Sono una forza unica.
Lavorare al Sud oggi: risultati concreti
Oggi lavoro come guida escursionistica in Costiera Amalfitana e il percorso sta dando risultati reali.
Dal 2025 la mia attività, Amalfi Coast Hikes, è ufficialmente menzionata sulle guide Lonely Planet dedicate alla Costiera Amalfitana.
Un traguardo enorme, che dimostra come restare o rientrare al Sud possa aprire porte internazionali, non chiuderle.
Sono inoltre co-fondatore di Sirenussa, un collettivo di escursionismo dedicato alla comunità LGBTQ+ del Sud, nato per rafforzare identità, orgoglio e presenza su questi territori.
E poi ci sono i miei giardini sopra Amalfi, affacciati sul mare: un patrimonio familiare che oggi posso vivere, curare e valorizzare ogni giorno. Un privilegio raro.

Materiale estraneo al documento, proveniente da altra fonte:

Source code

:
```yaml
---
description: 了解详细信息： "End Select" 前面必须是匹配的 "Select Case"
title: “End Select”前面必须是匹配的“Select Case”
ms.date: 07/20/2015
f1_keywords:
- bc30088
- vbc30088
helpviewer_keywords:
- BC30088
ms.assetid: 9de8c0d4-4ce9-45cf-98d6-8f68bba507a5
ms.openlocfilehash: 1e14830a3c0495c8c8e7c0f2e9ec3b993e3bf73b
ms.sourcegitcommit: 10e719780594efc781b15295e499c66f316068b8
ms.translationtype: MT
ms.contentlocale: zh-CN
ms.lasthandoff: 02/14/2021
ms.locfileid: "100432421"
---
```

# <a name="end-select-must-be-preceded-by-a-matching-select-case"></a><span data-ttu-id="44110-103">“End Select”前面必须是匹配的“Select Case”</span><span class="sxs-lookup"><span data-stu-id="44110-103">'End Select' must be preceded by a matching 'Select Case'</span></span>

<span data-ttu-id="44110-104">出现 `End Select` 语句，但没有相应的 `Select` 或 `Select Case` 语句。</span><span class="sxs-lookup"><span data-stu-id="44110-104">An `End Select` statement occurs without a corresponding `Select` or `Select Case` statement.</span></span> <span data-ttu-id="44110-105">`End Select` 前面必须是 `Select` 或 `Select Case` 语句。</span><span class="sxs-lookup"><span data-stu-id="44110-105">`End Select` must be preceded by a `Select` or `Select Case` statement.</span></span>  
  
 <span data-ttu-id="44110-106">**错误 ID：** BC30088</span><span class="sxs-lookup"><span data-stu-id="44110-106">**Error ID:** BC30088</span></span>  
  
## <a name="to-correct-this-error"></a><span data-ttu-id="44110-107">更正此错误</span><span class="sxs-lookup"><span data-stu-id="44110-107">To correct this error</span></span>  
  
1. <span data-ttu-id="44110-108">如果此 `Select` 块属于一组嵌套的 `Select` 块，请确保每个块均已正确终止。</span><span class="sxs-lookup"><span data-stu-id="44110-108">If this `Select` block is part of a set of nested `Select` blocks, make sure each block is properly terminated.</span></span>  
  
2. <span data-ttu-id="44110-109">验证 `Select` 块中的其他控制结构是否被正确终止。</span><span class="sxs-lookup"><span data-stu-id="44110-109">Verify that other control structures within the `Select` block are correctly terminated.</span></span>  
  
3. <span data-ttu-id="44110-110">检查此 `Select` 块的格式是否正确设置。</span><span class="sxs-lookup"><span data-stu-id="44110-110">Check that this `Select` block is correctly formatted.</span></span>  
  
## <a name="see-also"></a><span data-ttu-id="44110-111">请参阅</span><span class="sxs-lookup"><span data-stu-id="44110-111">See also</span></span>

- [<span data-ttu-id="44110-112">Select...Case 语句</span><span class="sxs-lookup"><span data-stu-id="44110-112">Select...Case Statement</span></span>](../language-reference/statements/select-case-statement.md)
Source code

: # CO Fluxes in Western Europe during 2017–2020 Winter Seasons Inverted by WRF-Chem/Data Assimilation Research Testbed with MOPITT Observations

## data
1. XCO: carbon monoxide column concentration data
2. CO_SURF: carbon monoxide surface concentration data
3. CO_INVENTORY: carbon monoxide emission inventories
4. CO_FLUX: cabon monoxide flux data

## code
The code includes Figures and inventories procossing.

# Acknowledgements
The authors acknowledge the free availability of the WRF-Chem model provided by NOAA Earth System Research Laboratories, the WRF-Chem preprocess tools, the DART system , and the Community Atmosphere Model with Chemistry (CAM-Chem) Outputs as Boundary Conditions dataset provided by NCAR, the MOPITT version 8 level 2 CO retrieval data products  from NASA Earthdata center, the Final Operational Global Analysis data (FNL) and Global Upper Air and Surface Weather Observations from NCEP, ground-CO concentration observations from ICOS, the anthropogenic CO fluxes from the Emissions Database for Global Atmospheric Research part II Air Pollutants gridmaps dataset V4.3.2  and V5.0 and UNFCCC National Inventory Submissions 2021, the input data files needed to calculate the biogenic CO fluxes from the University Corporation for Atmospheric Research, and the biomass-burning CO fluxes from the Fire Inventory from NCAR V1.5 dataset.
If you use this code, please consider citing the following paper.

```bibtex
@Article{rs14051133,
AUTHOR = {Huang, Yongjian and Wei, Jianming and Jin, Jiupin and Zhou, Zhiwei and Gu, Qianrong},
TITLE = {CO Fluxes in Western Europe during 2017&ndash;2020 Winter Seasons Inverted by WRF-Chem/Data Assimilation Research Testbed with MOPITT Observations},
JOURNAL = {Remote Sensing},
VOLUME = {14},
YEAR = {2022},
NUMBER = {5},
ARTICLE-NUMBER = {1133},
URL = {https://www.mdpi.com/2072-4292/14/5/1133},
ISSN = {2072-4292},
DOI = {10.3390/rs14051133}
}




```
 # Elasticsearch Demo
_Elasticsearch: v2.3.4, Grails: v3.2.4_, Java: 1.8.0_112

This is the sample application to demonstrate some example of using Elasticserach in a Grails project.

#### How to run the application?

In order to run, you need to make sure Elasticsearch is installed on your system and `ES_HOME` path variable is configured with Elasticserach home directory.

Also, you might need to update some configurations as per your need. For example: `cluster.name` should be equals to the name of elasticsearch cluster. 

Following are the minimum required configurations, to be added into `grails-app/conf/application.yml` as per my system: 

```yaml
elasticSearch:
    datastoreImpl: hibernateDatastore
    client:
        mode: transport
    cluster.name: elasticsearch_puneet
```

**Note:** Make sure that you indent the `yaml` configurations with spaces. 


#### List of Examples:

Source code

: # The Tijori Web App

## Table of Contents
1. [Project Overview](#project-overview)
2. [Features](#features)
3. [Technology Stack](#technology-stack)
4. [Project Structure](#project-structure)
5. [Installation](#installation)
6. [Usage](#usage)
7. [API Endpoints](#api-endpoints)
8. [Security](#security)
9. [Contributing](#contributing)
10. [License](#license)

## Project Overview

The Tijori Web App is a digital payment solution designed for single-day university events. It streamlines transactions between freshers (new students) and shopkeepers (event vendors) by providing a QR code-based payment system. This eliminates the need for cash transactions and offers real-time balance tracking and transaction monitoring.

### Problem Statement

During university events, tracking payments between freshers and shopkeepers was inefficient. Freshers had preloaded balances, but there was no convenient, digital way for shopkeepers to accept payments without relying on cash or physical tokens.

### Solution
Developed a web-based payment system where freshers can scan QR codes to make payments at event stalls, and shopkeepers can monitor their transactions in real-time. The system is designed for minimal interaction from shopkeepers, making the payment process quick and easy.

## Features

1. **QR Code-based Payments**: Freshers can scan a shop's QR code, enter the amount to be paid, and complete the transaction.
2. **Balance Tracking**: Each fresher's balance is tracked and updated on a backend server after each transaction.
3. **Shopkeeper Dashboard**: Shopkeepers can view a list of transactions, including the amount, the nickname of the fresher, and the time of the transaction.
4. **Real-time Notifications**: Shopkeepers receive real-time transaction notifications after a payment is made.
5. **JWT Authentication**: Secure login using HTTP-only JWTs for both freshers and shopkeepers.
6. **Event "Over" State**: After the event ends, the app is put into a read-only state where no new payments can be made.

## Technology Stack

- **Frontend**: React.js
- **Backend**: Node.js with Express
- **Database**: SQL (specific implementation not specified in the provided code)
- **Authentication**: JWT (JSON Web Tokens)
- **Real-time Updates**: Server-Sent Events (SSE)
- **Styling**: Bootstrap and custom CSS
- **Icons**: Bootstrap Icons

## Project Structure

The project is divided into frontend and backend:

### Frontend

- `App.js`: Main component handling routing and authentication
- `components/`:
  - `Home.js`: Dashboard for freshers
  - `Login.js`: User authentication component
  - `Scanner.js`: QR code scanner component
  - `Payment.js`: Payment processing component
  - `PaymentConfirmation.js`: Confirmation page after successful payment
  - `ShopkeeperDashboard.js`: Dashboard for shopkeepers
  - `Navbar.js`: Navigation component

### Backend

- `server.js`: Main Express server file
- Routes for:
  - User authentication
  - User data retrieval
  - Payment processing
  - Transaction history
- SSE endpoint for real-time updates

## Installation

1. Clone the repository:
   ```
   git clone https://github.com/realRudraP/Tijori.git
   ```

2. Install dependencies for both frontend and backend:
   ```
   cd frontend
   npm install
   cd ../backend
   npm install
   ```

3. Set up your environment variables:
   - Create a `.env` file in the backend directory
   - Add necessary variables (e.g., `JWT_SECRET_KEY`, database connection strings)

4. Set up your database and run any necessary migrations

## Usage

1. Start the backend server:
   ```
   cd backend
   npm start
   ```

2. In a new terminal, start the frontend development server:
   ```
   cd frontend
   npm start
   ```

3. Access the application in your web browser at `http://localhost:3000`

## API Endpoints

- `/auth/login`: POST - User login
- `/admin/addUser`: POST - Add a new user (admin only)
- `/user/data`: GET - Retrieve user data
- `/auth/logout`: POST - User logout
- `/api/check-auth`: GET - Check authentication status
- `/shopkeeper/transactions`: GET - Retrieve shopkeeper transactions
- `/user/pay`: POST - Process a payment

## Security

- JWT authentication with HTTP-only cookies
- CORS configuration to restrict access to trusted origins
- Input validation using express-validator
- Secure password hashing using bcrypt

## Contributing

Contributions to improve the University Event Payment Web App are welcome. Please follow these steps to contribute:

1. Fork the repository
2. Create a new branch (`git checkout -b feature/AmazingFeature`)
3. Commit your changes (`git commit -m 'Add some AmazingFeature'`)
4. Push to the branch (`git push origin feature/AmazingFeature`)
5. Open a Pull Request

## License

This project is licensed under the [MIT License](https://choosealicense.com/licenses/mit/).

Un messaggio per chi sogna di tornare al Sud
Questa storia è per chi sente il richiamo del Sud ma teme di non potersi realizzare o esprimere pienamente.
Rientrare si può.
E spesso, rientrare è il modo più autentico per fiorire.
La condizione fondamentale è una sola: non restare isolati.
Networking, collaborazione, progetti condivisi ed ecosistemi di valore sono la vera infrastruttura del futuro del Sud.
Perché quando uniamo le nostre forze, diventiamo una comunità capace di aspirare a molto più di ciò che ci hanno fatto credere.
La nostra Storia ce lo insegna.
E noi possiamo scrivere la prossima pagina.